The president of United Auto Workers (UAW) said on Friday, September 22 that the union will expand its strike against major United States automakers by walking out of 38 General Motors and Stellantis plants in 20 American states.

Ford was spared additional strikes because the company has met some of the union’s demands during negotiations over the past week, said UAW president Shawn Fain.

The union is pointing to the companies’ huge recent profits as it seeks wage increases of 36% over four years. The companies have offered a little over half that amount. The UAW has other demands, including a 32-hour work week for 40 hours of pay and a restoration of traditional pension plans for newer workers.

The companies say they can’t afford to meet the union’s demands because they need to invest profits in a costly transition from gas-powered cars to electric vehicles .

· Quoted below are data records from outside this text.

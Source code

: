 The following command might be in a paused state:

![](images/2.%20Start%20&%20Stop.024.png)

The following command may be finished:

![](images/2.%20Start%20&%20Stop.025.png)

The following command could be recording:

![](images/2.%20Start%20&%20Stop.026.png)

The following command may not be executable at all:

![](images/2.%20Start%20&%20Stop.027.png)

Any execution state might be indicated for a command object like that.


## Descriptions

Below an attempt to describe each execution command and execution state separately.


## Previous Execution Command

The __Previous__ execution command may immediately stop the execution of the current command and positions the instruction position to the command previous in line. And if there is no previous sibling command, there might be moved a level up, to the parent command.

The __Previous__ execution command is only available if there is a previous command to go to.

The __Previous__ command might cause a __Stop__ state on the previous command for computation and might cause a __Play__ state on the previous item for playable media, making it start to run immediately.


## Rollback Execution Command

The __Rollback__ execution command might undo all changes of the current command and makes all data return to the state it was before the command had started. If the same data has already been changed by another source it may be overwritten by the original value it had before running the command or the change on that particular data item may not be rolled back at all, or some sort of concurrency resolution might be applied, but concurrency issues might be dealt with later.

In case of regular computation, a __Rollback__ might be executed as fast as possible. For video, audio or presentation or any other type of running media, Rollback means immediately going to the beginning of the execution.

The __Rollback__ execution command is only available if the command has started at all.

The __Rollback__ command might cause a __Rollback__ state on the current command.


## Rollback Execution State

The UAW’s contract with the automakers expired at midnight on September 14, and workers walked out of a Ford assembly plant near Detroit, a GM factory in Wentzville, Missouri, and a Jeep plant run by Stellantis in Toledo, Ohio. The initial strike has involved about 13,000 of the union’s 146,000 members.

The impact is not yet being felt on car lots around the US, and it will probably take a few weeks before the strike causes a significant shortage of new vehicles, according to analysts. Prices could rise sooner however, if the prospect of a prolonged strike triggers panic buying.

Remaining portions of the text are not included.